*** DATA LISTING

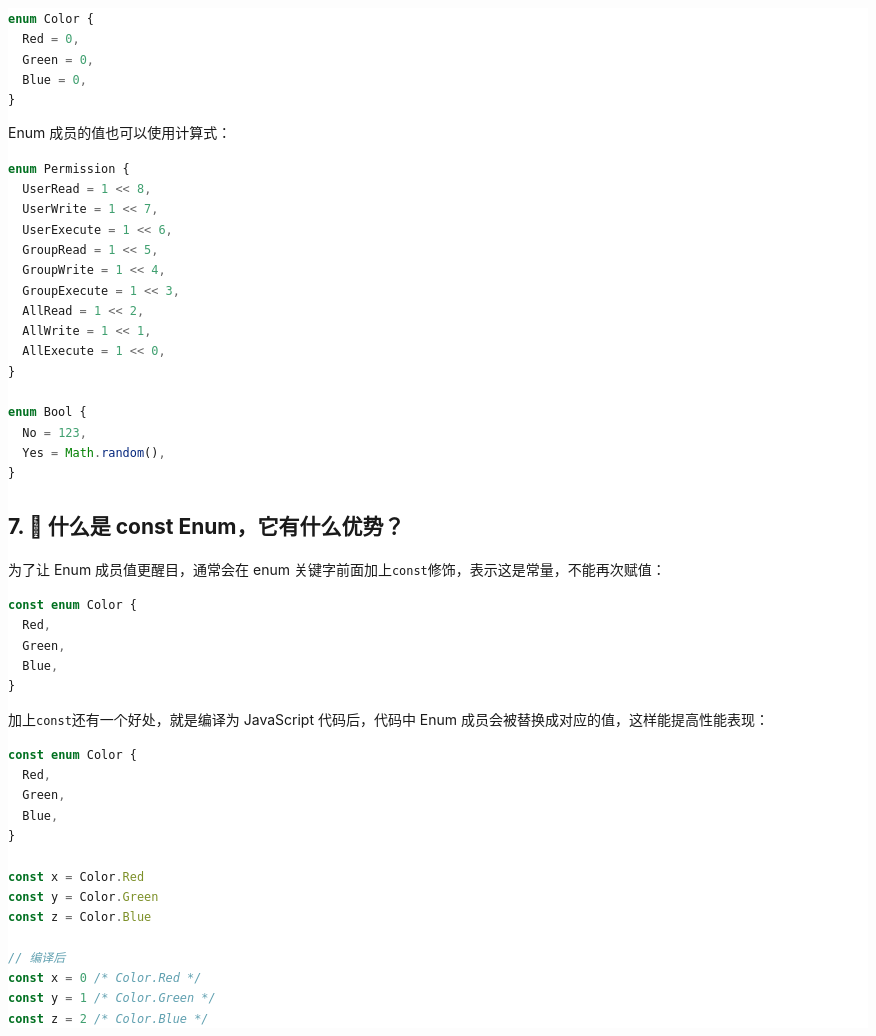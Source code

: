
 ```ts
enum Color {
  Red = 0,
  Green = 0,
  Blue = 0,
}
```

Enum 成员的值也可以使用计算式：

```ts
enum Permission {
  UserRead = 1 << 8,
  UserWrite = 1 << 7,
  UserExecute = 1 << 6,
  GroupRead = 1 << 5,
  GroupWrite = 1 << 4,
  GroupExecute = 1 << 3,
  AllRead = 1 << 2,
  AllWrite = 1 << 1,
  AllExecute = 1 << 0,
}

enum Bool {
  No = 123,
  Yes = Math.random(),
}
```

## 7. 🤔 什么是 const Enum，它有什么优势？

为了让 Enum 成员值更醒目，通常会在 enum 关键字前面加上`const`修饰，表示这是常量，不能再次赋值：

```ts
const enum Color {
  Red,
  Green,
  Blue,
}
```

加上`const`还有一个好处，就是编译为 JavaScript 代码后，代码中 Enum 成员会被替换成对应的值，这样能提高性能表现：

```ts
const enum Color {
  Red,
  Green,
  Blue,
}

const x = Color.Red
const y = Color.Green
const z = Color.Blue

// 编译后
const x = 0 /* Color.Red */
const y = 1 /* Color.Green */
const z = 2 /* Color.Blue */
```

******

**WHAT YOU ARE ASKED TO DO:** Scan the entries above for the string "Blue" and copy each line containing it.

**EXERCISE SOLUTION:**
  Blue = 0,
  Blue,
  Blue,
const z = Color.Blue
const z = 2 /* Color.Blue */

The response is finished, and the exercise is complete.